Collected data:

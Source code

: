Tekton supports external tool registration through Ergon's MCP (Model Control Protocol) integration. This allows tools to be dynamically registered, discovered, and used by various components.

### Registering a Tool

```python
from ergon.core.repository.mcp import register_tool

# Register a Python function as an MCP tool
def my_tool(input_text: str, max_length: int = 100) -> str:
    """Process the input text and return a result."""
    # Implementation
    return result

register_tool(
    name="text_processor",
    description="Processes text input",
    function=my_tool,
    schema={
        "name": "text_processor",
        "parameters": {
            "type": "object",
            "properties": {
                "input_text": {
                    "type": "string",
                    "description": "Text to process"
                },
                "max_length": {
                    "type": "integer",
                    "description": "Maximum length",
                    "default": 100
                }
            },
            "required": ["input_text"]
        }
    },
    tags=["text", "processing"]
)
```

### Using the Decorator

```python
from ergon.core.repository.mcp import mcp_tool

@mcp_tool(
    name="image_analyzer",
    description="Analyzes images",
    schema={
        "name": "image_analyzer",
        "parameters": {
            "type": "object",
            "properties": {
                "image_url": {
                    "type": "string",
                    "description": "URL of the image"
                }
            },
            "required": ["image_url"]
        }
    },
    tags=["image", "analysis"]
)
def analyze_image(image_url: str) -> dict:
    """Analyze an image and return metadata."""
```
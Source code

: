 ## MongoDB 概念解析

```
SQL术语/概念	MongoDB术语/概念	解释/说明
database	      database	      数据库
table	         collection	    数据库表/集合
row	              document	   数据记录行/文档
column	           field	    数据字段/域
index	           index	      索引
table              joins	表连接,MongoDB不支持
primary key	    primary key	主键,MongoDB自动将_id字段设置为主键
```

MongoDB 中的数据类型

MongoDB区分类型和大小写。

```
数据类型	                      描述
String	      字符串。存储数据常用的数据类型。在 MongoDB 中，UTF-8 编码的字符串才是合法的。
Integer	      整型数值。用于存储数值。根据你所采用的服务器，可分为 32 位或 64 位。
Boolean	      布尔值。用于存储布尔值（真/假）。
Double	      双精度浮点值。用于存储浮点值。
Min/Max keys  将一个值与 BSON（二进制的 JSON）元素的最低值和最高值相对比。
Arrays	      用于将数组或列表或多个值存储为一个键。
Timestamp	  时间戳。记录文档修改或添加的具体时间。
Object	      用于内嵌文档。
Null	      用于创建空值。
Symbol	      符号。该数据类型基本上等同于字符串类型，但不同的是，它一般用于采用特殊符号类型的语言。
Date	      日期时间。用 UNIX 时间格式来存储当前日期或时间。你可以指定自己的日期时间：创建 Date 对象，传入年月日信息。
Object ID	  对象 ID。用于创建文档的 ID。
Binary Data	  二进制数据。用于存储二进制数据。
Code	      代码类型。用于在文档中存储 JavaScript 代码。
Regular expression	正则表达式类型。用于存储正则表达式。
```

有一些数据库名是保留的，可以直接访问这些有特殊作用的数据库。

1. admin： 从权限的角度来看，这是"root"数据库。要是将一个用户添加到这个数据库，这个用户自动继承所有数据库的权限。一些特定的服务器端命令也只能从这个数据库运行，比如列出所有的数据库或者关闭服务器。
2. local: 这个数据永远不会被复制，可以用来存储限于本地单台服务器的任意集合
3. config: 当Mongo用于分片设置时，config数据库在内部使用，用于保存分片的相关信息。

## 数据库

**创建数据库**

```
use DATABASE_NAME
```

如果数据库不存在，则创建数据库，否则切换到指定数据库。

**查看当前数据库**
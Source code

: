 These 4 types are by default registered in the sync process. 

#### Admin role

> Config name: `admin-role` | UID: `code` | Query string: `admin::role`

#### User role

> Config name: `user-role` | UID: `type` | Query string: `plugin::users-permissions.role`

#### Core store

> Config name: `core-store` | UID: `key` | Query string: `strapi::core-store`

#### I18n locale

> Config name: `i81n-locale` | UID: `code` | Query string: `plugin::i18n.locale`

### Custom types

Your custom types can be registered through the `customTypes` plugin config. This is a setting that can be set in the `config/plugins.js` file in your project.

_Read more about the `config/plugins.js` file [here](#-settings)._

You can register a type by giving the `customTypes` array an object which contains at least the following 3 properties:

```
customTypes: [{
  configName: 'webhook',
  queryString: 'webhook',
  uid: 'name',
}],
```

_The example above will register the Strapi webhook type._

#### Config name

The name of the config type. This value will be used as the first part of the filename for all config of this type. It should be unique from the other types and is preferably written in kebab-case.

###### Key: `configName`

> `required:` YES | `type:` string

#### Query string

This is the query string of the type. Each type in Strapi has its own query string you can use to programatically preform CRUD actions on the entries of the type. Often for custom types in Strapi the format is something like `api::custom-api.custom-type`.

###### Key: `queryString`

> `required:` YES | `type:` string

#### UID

WHAT IS EXPECTED =>
An exact reproduction of all the entries above is the expected answer.

EXPECTED OUTPUT =>
Source code

:Tekton supports external tool registration through Ergon's MCP (Model Control Protocol) integration. This allows tools to be dynamically registered, discovered, and used by various components.

### Registering a Tool

```python
from ergon.core.repository.mcp import register_tool

# Register a Python function as an MCP tool
def my_tool(input_text: str, max_length: int = 100) -> str:
    """Process the input text and return a result."""
    # Implementation
    return result

register_tool(
    name="text_processor",
    description="Processes text input",
    function=my_tool,
    schema={
        "name": "text_processor",
        "parameters": {
            "type": "object",
            "properties": {
                "input_text": {
                    "type": "string",
                    "description": "Text to process"
                },
                "max_length": {
                    "type": "integer",
                    "description": "Maximum length",
                    "default": 100
                }
            },
            "required": ["input_text"]
        }
    },
    tags=["text", "processing"]
)
```

### Using the Decorator

```python
from ergon.core.repository.mcp import mcp_tool

@mcp_tool(
    name="image_analyzer",
    description="Analyzes images",
    schema={
        "name": "image_analyzer",
        "parameters": {
            "type": "object",
            "properties": {
                "image_url": {
                    "type": "string",
                    "description": "URL of the image"
                }
            },
            "required": ["image_url"]
        }
    },
    tags=["image", "analysis"]
)
def analyze_image(image_url: str) -> dict:
    """Analyze an image and return metadata."""
```
Source code

: ## MongoDB 概念解析

```
SQL术语/概念	MongoDB术语/概念	解释/说明
database	      database	      数据库
table	         collection	    数据库表/集合
row	              document	   数据记录行/文档
column	           field	    数据字段/域
index	           index	      索引
table              joins	表连接,MongoDB不支持
primary key	    primary key	主键,MongoDB自动将_id字段设置为主键
```

MongoDB 中的数据类型

MongoDB区分类型和大小写。

```
数据类型	                      描述
String	      字符串。存储数据常用的数据类型。在 MongoDB 中，UTF-8 编码的字符串才是合法的。
Integer	      整型数值。用于存储数值。根据你所采用的服务器，可分为 32 位或 64 位。
Boolean	      布尔值。用于存储布尔值（真/假）。
Double	      双精度浮点值。用于存储浮点值。
Min/Max keys  将一个值与 BSON（二进制的 JSON）元素的最低值和最高值相对比。
Arrays	      用于将数组或列表或多个值存储为一个键。
Timestamp	  时间戳。记录文档修改或添加的具体时间。
Object	      用于内嵌文档。
Null	      用于创建空值。
Symbol	      符号。该数据类型基本上等同于字符串类型，但不同的是，它一般用于采用特殊符号类型的语言。
Date	      日期时间。用 UNIX 时间格式来存储当前日期或时间。你可以指定自己的日期时间：创建 Date 对象，传入年月日信息。
Object ID	  对象 ID。用于创建文档的 ID。
Binary Data	  二进制数据。用于存储二进制数据。
Code	      代码类型。用于在文档中存储 JavaScript 代码。
Regular expression	正则表达式类型。用于存储正则表达式。
```

有一些数据库名是保留的，可以直接访问这些有特殊作用的数据库。

1. admin： 从权限的角度来看，这是"root"数据库。要是将一个用户添加到这个数据库，这个用户自动继承所有数据库的权限。一些特定的服务器端命令也只能从这个数据库运行，比如列出所有的数据库或者关闭服务器。
2. local: 这个数据永远不会被复制，可以用来存储限于本地单台服务器的任意集合
3. config: 当Mongo用于分片设置时，config数据库在内部使用，用于保存分片的相关信息。

## 数据库

**创建数据库**

```
use DATABASE_NAME
```

如果数据库不存在，则创建数据库，否则切换到指定数据库。

**查看当前数据库**
Source code

: These 4 types are by default registered in the sync process. 

#### Admin role

> Config name: `admin-role` | UID: `code` | Query string: `admin::role`

#### User role

> Config name: `user-role` | UID: `type` | Query string: `plugin::users-permissions.role`

#### Core store

> Config name: `core-store` | UID: `key` | Query string: `strapi::core-store`

#### I18n locale

> Config name: `i81n-locale` | UID: `code` | Query string: `plugin::i18n.locale`

### Custom types

Your custom types can be registered through the `customTypes` plugin config. This is a setting that can be set in the `config/plugins.js` file in your project.

_Read more about the `config/plugins.js` file [here](#-settings)._

You can register a type by giving the `customTypes` array an object which contains at least the following 3 properties:

```
customTypes: [{
  configName: 'webhook',
  queryString: 'webhook',
  uid: 'name',
}],
```

_The example above will register the Strapi webhook type._

#### Config name

The name of the config type. This value will be used as the first part of the filename for all config of this type. It should be unique from the other types and is preferably written in kebab-case.

###### Key: `configName`

> `required:` YES | `type:` string

#### Query string

This is the query string of the type. Each type in Strapi has its own query string you can use to programatically preform CRUD actions on the entries of the type. Often for custom types in Strapi the format is something like `api::custom-api.custom-type`.

###### Key: `queryString`

> `required:` YES | `type:` string

#### UID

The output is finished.